Kaplan’ın adamlarının, özellikle Albüm ve Tren adlı gece kulübünün bulunduğu bölgedeki sokaklara dağılarak ellerindeki telsizlerle her yeri kontrol altına aldıklarını, korsan taksileri yönettiklerini, polislerin devriye gezmeleri sırasında telsiz kullanarak birbirlerini uyardıklarını ve kontrollerden kurtulduklarını söyledi.

Buradan gündeme getireyim, belki savcılık bu konuyu da araştırma gereği duyar.

Yüksel Kocaman’ın açıklaması

Gelelim bir önceki Büyüteç’te gündeme getirdiğim konuya.

Yine aynı suç örgütü soruşturması çerçevesinde; şüpheli Ayhan Bora Kaplan’ın bir yüksek yargı mensubuna villa ve lüks araç aldığı iddiasını gündeme taşıdım.

Özellikle isim vermemiştim; ancak Halk TV’den meslektaşım Seyhan Avşar, ismini vermediğim yüksek yargı mensubu Yargıtay Üyesi Yüksel Kocaman‘a ulaşıp hakkındaki iddiaları sordu.

Tam da beklendiği üzere Kocaman, iddiaları kabul etmedi. Zaten etmesi de mevcut düzende beklenemez. Fakat Yargıtay, Kocaman’ın hakkındaki iddialarla bir süredir çalkalanıyor.

Kocaman, içinde muhatabına ulaşan mesajlar taşıyan açıklamasında, Kaplan’ın gözaltına alınmasının eski Bakan Soylu’ya yönelik olduğunu ifade etti. Kanımca bu ifadenin anlamı, mesajın doğrudan Süleyman Soylu’ya verildiği yolundaydı. Zira, Kocaman döneminde Kaplan hakkında verilen, “kovuşturma yapılmaya yer olmadığı kararları” (KYOK) var.

Son operasyonun, bu kararlardan birisinde geçen konular üzerinden yürütüldüğü bilgisi var. Bu bilgi doğruysa, bugün Kaplan ve adamlarının tutuklanmasına sebep olan dosyaya, Kocaman döneminde nasıl KYOK verildiğinin yanıtı olmalı sanırım.

Kocaman’ın aynı açıklamadaki diğer iddiası ise, Emniyet’te halen kripto FETÖ’cüler olduğuydu. Kaplan’ın Ankara’daki faaliyetlerini üst noktaya çıkardığı dönemde Ankara Cumhuriyet Başsavcısı olan Kocaman şöyle dedi:

“(…) Ben Emniyet ile çok uyumlu çalıştım.

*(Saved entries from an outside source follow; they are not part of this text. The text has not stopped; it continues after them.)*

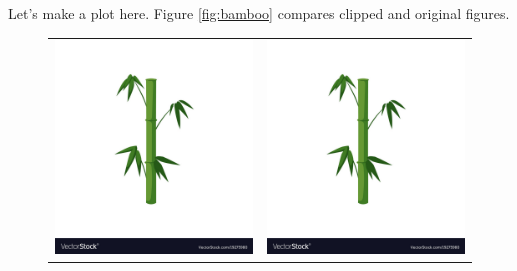 \documentclass[11pt]{article}
\theoremstyle{definition}
\theoremstyle{plain}
\begin{document}
Let's make a plot here. Figure \ref{fig:bamboo} compares clipped and original figures. 

\begin{figure}[H]
		\centering
		\begin{tabular}{cc}
		\includegraphics[clip, trim=0 3cm 0 0, scale=.15]{./figs/bamboo}	& \includegraphics[scale=.15]{./figs/bamboo} \\

\end{tabular}
\end{figure}
\end{document}
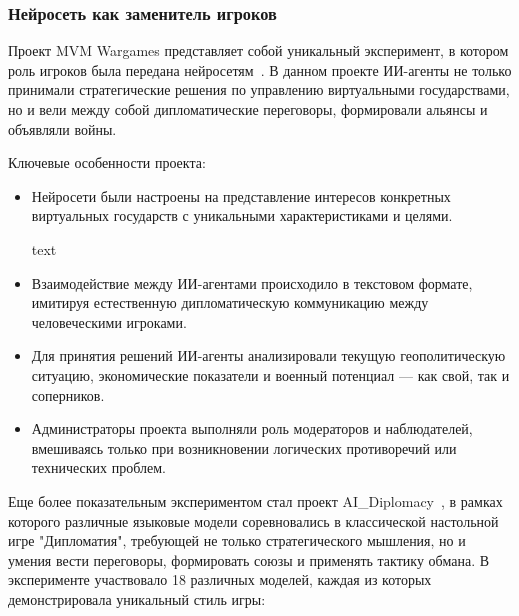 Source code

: \subsubsection{Нейросеть как заменитель игроков}

Проект MVM Wargames представляет собой уникальный эксперимент, в котором роль игроков была передана нейросетям~\cite{mvmwargames}. В данном проекте ИИ-агенты не только принимали стратегические решения по управлению виртуальными государствами, но и вели между собой дипломатические переговоры, формировали альянсы и объявляли войны.

Ключевые особенности проекта:

\begin{itemize}
\item Нейросети были настроены на представление интересов конкретных виртуальных государств с уникальными характеристиками и целями.

text
\item Взаимодействие между ИИ-агентами происходило в текстовом формате, имитируя естественную дипломатическую коммуникацию между человеческими игроками.

\item Для принятия решений ИИ-агенты анализировали текущую геополитическую ситуацию, экономические показатели и военный потенциал — как свой, так и соперников.

\item Администраторы проекта выполняли роль модераторов и наблюдателей, вмешиваясь только при возникновении логических противоречий или технических проблем.
\end{itemize}

Еще более показательным экспериментом стал проект AI\_Diplomacy~\cite{ai_diplomacy}, в рамках которого различные языковые модели соревновались в классической настольной игре "{}Дипломатия"{}, требующей не только стратегического мышления, но и умения вести переговоры, формировать союзы и применять тактику обмана. В эксперименте участвовало 18 различных моделей, каждая из которых демонстрировала уникальный стиль игры:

Ancak görünüyor ki Emniyet’te halen kripto FETÖ’cüler var ve soruşturma aşamasında bilgi sızdırarak süreci yıpratmaya çalışıyorlar. Öyle anlıyorum. (…)”

Şimdi burada Kocaman’a, “Peki madem öyle göreviniz sırasında neden bu kripto FETÖ’cü polisleri tespit edip gereğini yapmadınız” sorusunu yöneltmek gerekir.

Kaldı ki, kimi iktidar yanlıları, bürokratlar, siyasetçiler kendilerini ilgilendiren süreçlerde hoşlarına gitmeyen durum yaşadıklarında, bu durumları ortaya çıkaranları “FETÖ’cülük”le suçlamayı kural haline getirdiler.

Ayrıca, Kocaman görevi devrederken FETÖ’ye karşı büyük işler yapıldığını söylemişti. Demek ki şimdi işlerin eksik yapıldığı ortaya çıktı!

Yanı sıra; Kocaman açıklamasında, hem “Soylu’ya operasyon” diyor hem de polisin eylemlerine karşı Kaplan’ın kendisinden yardım talebinde bulunduğunu ifade ediyor.

İçişleri Bakanı Soylu ile “dolaylı” bağlantısı olan Kaplan, Soylu’nun emrindeki emniyetten şikâyeti için neden İçişleri Bakanı’na ulaşmayıp Ankara Cumhuriyet Başsavcısı’na gitsin? Bunun nasıl bir mantığı olabilir?

Kocaman’ın “Kaplan’ı sadece bir kere gördüğü” cümlesi de önemli!

Burada kendisine küçük bir hatırlatma yapayım, lüks aracı almak için Esenboğa Havalimanı yakınlarındaki firma merkezinde, yanında Kaplan olduğu halde, aracın neden geç teslim edildiği konusunda çalışanlara yönelik “atarlı çıkışı” sanırım unuttu! Onu da hatırlatmış olayım.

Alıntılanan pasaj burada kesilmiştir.